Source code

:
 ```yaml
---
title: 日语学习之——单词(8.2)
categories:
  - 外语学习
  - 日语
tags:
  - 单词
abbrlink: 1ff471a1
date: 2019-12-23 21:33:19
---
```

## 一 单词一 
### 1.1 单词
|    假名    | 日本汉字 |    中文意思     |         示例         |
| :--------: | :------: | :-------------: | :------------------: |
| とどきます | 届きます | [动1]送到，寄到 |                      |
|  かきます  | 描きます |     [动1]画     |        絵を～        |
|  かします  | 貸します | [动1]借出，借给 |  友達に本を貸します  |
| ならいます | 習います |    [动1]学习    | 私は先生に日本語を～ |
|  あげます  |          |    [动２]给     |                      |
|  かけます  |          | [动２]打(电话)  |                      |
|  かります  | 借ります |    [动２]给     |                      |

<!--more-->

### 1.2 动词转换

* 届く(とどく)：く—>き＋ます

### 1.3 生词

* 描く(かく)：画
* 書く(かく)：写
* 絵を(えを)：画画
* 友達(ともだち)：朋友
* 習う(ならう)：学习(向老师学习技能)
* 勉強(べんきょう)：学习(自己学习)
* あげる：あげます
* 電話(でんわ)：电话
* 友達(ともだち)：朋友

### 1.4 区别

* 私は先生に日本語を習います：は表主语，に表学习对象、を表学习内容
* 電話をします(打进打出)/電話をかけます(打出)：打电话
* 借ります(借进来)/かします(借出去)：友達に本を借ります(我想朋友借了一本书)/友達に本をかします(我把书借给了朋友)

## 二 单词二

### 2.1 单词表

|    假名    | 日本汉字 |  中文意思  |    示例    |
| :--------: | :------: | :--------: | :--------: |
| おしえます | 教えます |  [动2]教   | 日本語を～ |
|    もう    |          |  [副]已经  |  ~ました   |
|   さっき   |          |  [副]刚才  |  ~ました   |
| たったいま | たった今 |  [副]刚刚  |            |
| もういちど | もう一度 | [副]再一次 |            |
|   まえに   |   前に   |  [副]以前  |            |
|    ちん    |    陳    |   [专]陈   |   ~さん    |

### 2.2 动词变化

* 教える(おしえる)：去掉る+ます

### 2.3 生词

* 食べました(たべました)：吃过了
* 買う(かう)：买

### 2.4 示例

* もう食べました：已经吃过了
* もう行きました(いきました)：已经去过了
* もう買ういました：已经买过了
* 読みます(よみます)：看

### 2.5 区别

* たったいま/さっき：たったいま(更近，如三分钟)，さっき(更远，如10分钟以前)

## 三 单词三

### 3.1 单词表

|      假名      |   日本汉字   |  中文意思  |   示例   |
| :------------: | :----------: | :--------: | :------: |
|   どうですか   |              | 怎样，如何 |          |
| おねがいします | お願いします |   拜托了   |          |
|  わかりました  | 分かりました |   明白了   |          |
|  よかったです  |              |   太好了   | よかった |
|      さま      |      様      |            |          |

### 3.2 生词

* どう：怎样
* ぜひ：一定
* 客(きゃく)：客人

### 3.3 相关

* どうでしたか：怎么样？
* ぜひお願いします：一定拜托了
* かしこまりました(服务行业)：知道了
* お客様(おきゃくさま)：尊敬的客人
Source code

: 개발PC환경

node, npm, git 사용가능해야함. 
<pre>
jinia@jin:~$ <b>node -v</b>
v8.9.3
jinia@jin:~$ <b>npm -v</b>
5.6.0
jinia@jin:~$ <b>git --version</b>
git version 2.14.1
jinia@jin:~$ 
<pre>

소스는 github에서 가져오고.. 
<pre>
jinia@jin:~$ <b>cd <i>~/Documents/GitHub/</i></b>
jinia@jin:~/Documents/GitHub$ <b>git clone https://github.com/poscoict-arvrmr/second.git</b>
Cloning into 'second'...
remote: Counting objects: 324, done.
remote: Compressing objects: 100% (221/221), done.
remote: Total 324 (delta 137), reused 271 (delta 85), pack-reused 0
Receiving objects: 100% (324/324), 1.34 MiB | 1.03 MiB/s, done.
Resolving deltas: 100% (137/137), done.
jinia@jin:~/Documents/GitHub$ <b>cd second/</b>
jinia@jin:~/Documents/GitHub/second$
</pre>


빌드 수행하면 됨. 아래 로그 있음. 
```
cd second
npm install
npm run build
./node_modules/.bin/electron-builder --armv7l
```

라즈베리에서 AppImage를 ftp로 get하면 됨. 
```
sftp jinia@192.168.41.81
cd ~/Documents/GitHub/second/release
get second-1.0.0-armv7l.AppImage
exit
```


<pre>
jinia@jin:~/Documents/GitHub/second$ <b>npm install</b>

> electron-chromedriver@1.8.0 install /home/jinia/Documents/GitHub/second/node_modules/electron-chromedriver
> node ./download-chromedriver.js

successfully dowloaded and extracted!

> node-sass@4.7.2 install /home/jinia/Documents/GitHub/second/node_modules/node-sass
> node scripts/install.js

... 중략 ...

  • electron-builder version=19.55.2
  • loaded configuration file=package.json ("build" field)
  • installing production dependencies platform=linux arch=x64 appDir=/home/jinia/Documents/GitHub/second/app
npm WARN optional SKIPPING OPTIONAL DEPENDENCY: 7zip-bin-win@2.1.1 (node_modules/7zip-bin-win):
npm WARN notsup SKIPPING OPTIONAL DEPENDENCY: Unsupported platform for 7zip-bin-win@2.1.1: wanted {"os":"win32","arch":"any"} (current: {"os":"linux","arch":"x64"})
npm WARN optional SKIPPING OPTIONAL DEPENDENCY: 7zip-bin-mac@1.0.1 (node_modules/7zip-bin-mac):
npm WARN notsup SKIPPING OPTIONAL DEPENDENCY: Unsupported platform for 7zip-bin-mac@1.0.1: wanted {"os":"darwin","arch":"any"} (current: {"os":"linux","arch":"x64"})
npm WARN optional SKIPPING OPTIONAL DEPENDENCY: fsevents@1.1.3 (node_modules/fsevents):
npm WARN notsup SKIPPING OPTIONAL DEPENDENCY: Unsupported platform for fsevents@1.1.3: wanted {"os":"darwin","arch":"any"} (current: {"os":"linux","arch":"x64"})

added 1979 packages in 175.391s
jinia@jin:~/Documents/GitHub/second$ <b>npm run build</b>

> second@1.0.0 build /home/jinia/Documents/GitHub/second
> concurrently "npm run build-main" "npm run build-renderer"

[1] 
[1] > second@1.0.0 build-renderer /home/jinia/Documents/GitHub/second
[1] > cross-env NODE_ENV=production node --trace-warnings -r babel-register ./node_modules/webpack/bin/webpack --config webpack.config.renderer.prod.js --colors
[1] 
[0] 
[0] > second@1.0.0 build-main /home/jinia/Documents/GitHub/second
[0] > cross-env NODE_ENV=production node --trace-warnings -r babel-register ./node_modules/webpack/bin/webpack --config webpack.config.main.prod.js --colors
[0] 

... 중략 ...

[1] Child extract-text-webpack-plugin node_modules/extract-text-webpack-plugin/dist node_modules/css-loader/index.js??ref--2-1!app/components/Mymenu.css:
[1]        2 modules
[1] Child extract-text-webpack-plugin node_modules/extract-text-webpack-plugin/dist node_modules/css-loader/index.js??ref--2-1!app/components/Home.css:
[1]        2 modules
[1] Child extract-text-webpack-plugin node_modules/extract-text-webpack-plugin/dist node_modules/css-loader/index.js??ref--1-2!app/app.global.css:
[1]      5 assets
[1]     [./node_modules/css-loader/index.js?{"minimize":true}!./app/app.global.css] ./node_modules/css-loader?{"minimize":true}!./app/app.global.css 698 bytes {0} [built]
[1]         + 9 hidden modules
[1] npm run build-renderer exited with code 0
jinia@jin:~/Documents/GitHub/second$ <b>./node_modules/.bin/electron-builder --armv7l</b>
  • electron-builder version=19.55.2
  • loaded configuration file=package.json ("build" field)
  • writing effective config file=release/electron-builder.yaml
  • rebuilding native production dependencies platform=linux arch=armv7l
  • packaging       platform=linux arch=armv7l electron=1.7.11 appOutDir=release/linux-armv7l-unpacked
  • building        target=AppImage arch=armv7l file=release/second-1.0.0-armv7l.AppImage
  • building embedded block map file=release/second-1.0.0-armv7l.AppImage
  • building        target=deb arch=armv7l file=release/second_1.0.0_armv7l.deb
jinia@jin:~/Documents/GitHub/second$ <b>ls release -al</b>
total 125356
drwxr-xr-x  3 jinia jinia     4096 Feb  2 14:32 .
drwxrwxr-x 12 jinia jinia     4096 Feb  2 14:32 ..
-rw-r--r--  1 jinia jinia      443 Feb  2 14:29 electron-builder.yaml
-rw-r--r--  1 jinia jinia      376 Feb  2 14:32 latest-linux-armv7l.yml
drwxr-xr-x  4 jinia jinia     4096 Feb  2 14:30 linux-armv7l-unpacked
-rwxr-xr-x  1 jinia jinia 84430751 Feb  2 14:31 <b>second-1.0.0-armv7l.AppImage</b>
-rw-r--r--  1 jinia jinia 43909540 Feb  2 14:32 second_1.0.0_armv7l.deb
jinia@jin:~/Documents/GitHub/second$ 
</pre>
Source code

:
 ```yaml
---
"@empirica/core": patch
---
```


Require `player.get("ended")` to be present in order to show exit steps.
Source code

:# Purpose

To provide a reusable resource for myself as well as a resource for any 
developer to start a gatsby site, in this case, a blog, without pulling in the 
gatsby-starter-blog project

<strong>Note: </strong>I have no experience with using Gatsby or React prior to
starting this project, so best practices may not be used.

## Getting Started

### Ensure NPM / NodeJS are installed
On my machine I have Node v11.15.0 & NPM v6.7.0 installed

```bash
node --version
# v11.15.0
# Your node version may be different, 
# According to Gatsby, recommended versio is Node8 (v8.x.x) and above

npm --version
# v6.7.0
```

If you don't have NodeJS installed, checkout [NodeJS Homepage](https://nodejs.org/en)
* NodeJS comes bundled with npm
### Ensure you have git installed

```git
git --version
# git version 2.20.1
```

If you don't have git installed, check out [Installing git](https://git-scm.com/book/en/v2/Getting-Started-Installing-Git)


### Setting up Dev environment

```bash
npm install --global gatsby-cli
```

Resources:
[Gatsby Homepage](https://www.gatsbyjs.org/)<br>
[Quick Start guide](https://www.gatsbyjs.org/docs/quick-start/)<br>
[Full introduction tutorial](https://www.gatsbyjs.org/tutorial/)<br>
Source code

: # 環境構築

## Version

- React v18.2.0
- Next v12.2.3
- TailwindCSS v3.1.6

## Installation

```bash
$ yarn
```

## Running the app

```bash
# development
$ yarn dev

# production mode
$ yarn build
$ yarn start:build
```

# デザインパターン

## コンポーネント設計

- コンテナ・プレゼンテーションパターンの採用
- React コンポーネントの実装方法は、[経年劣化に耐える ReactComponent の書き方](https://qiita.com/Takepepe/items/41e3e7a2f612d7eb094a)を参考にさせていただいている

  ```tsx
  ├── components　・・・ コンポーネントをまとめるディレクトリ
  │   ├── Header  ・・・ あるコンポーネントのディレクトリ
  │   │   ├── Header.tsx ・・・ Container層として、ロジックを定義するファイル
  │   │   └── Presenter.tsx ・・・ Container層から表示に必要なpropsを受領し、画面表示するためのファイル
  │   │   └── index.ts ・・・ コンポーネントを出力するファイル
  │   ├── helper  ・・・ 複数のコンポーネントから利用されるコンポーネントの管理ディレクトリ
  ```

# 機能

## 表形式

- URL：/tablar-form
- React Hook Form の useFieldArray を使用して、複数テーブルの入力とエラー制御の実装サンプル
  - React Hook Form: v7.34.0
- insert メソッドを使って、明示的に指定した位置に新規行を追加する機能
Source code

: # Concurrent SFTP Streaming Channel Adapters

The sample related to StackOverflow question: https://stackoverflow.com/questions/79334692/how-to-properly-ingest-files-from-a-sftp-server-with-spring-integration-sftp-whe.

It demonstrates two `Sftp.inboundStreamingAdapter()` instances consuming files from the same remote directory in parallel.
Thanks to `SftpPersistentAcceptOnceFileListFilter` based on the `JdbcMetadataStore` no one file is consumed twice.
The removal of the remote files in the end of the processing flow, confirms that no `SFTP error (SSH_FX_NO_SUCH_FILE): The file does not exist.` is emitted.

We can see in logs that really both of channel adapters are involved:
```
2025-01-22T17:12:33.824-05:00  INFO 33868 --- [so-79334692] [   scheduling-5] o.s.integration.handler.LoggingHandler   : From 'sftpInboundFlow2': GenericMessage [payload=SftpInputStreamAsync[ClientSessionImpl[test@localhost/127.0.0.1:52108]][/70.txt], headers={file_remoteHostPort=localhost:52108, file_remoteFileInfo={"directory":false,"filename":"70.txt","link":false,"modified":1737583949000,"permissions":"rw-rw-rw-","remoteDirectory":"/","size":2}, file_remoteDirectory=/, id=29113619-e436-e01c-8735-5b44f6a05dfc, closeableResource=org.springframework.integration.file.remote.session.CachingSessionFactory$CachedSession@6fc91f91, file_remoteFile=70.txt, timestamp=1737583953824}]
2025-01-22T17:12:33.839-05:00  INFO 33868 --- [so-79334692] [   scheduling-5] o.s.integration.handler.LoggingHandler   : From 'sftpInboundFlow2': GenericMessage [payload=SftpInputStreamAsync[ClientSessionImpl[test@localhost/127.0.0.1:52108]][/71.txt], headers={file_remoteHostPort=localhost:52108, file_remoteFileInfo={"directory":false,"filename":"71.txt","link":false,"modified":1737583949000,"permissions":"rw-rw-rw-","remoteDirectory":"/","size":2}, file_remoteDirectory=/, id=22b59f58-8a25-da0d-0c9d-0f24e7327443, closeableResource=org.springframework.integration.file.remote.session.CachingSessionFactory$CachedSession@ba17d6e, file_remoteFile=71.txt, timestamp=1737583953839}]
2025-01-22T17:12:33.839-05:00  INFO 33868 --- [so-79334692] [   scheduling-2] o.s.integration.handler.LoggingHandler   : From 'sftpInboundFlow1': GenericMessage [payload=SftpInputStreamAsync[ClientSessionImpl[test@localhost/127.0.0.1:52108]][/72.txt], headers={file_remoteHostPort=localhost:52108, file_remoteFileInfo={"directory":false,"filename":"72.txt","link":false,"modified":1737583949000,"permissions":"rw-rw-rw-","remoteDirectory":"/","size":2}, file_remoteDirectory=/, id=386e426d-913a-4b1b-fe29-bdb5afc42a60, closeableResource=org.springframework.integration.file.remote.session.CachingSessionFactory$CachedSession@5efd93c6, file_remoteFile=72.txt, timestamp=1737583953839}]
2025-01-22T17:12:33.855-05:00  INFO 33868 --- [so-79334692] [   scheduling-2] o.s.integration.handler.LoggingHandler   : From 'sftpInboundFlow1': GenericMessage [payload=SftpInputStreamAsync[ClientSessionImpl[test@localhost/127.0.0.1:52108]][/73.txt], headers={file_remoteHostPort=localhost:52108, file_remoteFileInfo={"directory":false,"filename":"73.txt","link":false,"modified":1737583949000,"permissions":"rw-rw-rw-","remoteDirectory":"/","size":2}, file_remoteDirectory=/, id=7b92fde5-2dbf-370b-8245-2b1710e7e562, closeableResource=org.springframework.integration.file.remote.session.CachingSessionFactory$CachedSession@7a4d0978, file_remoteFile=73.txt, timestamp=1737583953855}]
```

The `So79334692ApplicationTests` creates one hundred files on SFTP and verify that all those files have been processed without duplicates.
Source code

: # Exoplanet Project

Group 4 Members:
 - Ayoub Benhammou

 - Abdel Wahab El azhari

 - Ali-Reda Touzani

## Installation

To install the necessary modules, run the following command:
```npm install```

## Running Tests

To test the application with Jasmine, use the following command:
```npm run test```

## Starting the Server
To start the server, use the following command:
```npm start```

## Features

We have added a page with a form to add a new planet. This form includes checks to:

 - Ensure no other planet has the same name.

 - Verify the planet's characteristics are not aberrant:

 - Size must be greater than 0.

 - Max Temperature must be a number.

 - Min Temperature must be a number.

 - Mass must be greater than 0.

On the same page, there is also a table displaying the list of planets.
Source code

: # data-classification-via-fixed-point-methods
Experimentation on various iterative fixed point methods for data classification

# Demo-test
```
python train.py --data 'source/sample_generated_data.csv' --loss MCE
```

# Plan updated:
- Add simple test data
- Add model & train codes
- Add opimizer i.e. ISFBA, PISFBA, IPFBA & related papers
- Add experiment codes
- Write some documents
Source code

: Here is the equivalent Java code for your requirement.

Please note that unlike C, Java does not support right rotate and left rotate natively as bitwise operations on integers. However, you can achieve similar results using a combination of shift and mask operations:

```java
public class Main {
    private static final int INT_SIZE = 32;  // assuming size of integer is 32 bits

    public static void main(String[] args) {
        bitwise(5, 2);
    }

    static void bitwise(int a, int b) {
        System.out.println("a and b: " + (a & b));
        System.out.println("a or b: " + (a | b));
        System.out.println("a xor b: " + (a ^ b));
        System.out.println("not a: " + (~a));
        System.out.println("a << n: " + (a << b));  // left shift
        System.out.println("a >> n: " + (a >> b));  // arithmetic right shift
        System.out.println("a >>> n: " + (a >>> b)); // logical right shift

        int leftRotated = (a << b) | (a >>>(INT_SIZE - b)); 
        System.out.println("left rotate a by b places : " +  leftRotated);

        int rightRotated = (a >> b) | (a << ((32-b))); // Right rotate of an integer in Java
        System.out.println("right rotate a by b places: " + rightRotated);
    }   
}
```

■ ■ ■

- [What needs to be done] Using the data above, reproduce exactly the lines between those holding "It demonstrates two" and "is consumed twice.", inclusive, and no others.

- [Solution to this task]
It demonstrates two `Sftp.inboundStreamingAdapter()` instances consuming files from the same remote directory in parallel.
Thanks to `SftpPersistentAcceptOnceFileListFilter` based on the `JdbcMetadataStore` no one file is consumed twice.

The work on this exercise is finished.